BEGIN Task input
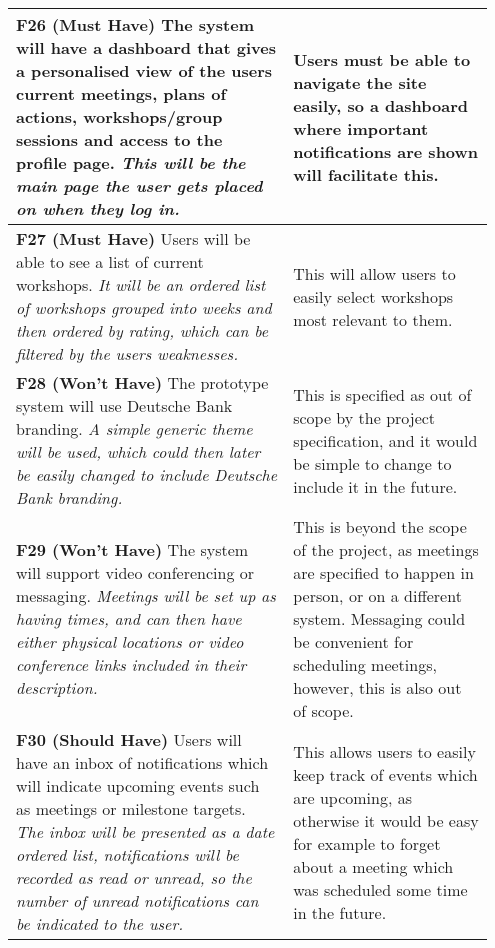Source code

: \documentclass[10pt]{article}
\begin{document}
\begin{longtable}{|p{0.55\linewidth}|p{0.4\linewidth}|}
    \textbf{F26 (Must Have) }
    The system will have a dashboard that gives a personalised view of the users
    current meetings, plans of actions, workshops/group sessions and access to
    the profile page.
    \textit{This will be the main page the user gets placed on when they log in.}
        &
    Users must be able to navigate the site easily, so a dashboard where
    important notifications are shown will facilitate this.
    \\ \hline

    \textbf{F27 (Must Have) }
    Users will be able to see a list of current workshops.
    \textit{It will be an ordered list of workshops grouped into weeks and then
    ordered by rating, which can be filtered by the users weaknesses.}
    &
    This will allow users to easily select workshops most relevant to them.
    \\ \hline

    \textbf{F28 (Won't Have) }
    The prototype system will use Deutsche Bank branding.
    \textit{A simple generic theme will be used, which could then later be
    easily changed to include Deutsche Bank branding.}
    &
    This is specified as out of scope by the project specification, and it would
    be simple to change to include it in the future.
    \\ \hline

    \textbf{F29 (Won't Have) }
    The system will support video conferencing or messaging.
    \textit{Meetings will be set up as having times, and can then have either
    physical locations or video conference links included in their description.}
    &
    This is beyond the scope of the project, as meetings are specified to happen
    in person, or on a different system. Messaging could be convenient for
    scheduling meetings, however, this is also out of scope.
    \\ \hline

    \textbf{F30 (Should Have) }
    Users will have an inbox of notifications which will indicate upcoming
    events such as meetings or milestone targets.
    \textit{The inbox will be presented as a date ordered list, notifications
    will be recorded as read or unread, so the number of unread notifications
    can be indicated to the user.}
    &
    This allows users to easily keep track of events which are upcoming, as
    otherwise it would be easy for example to forget about a meeting which
    was scheduled some time in the future.
    \\ \hline

\end{longtable}
\end{document}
END Task input
◆ How to complete this task:
Across all the entries above, count each line that has the word "longtable" in it, and give only the count.

◆ Answer to this task:
2